The airlines want more and more blood out of the stone. In my day 650 flying hours left me knackered and as soon as I could afford it I took unpaid leave as a 40 year old..ok electronics have changed things and you don’t need the flying skills of 30 years ago but it is still a hands on job and airfields aren’t the easiest thing to navigate even in daylight. I’ve called for a follow me at home base for the local captain who got lost whilst I was doing the after landing checklist.
BA managed to take the wrong taxiway Twice in SA hitting a building the second time - that takes some doing.

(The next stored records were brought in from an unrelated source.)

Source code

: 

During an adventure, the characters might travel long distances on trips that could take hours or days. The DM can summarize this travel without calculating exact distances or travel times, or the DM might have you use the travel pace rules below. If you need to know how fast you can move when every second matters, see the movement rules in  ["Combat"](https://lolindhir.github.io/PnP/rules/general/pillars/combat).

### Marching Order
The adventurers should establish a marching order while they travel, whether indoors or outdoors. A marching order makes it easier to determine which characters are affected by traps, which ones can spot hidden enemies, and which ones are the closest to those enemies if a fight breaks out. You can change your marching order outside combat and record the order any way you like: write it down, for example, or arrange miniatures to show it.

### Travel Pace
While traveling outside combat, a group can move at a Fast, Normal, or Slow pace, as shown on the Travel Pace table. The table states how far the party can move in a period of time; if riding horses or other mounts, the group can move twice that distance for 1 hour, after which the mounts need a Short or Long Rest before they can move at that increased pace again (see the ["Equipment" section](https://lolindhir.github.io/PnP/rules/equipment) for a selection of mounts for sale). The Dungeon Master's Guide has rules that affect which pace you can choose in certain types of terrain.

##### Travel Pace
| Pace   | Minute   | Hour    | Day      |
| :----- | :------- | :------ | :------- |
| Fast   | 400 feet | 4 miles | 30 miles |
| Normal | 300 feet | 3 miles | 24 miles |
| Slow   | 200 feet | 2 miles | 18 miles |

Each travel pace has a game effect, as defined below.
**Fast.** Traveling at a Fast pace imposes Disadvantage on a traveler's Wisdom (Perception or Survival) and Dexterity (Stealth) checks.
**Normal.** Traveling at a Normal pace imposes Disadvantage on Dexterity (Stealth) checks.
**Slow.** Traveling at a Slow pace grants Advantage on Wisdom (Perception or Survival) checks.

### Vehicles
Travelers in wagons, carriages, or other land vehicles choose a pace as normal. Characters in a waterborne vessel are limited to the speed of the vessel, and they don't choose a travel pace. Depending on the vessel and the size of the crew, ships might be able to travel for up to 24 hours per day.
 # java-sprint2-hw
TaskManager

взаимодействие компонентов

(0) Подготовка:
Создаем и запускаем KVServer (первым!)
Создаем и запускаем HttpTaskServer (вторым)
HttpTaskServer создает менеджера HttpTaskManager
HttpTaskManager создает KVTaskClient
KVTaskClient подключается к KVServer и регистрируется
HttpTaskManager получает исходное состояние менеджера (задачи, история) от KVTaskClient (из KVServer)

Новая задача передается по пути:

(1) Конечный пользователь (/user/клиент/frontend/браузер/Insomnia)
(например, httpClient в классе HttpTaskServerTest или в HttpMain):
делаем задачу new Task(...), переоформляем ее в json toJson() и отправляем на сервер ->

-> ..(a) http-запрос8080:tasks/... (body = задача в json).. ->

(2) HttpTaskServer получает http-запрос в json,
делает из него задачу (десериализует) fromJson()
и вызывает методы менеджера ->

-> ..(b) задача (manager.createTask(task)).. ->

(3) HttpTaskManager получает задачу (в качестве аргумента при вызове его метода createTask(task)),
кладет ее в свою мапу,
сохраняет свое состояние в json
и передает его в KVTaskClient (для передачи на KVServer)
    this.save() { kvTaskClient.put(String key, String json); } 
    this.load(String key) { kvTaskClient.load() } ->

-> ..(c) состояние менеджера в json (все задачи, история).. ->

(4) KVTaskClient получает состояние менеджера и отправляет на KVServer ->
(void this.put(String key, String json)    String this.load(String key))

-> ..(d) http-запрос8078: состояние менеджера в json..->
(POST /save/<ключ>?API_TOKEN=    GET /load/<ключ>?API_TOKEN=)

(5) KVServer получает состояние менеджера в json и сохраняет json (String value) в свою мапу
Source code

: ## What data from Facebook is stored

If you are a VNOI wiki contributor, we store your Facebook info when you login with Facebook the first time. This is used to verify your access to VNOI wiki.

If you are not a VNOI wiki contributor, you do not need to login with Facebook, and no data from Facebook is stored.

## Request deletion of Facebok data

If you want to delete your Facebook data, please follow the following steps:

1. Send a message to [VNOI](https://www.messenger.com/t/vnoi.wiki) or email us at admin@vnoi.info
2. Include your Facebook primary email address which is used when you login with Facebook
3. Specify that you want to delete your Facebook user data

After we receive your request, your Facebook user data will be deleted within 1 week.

The sesnse of "having a go at the flight crew" pervaded the initial phases of the aftermath of this incident. As is widely known, the union for American pilots - assessing only from the public statements at the time - had significant concern about the workload factor. And IIRC how the company had imposed changes on procedures without having engaged properly or sufficiently with the union about these changes first. The changes, in turn, were reported as having been a factor in why one or more of the pilots did not realize their taxiing mistake (the F/O was concentrating on getting through the procedures, as recently changed).

These concerns were, at least in part, the basis for the union challenging the process NTSB intended to follow for gathering information from the pilots (recording of interviews).

Not having worked through very much of the Docket, I don't know whether any statements from the union, about the dispute with the company about procedures being changed, or about the process for interviews, were provided to NTSB and are somewhere on the Docket. But even so, as an SLF/attorney (whose practice for many years focused on employment and labor law matters) I have to wonder what views are held inside the union and obviously not being publicized - or not publicized yet.